[Start of Attachment]
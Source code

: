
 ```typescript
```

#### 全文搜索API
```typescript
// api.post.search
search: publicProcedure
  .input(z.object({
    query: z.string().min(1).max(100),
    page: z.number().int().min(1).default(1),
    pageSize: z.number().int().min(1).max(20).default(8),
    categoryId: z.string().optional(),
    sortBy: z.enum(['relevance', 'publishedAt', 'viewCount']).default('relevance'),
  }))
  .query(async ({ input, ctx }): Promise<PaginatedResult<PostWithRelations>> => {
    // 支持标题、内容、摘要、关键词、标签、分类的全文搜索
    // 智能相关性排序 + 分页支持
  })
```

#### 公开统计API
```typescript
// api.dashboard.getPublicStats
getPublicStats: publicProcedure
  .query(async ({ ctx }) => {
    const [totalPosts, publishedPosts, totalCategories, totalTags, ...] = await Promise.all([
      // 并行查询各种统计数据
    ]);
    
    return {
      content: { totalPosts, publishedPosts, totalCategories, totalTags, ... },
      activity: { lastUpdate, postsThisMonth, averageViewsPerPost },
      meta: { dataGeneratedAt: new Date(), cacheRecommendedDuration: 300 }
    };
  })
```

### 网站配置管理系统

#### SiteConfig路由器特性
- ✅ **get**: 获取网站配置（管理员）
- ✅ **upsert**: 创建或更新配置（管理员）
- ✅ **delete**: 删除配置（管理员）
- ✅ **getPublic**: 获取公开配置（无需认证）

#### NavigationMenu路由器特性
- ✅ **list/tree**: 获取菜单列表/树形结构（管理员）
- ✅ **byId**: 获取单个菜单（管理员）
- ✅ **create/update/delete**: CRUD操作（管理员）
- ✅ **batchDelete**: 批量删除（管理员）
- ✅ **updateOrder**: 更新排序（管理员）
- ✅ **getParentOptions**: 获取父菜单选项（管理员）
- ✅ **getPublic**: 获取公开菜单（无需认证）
[End of Attachment]
(Activity):
Pull each line holding "search" out of the listing.

(Solution to the exercise):
// api.post.search
search: publicProcedure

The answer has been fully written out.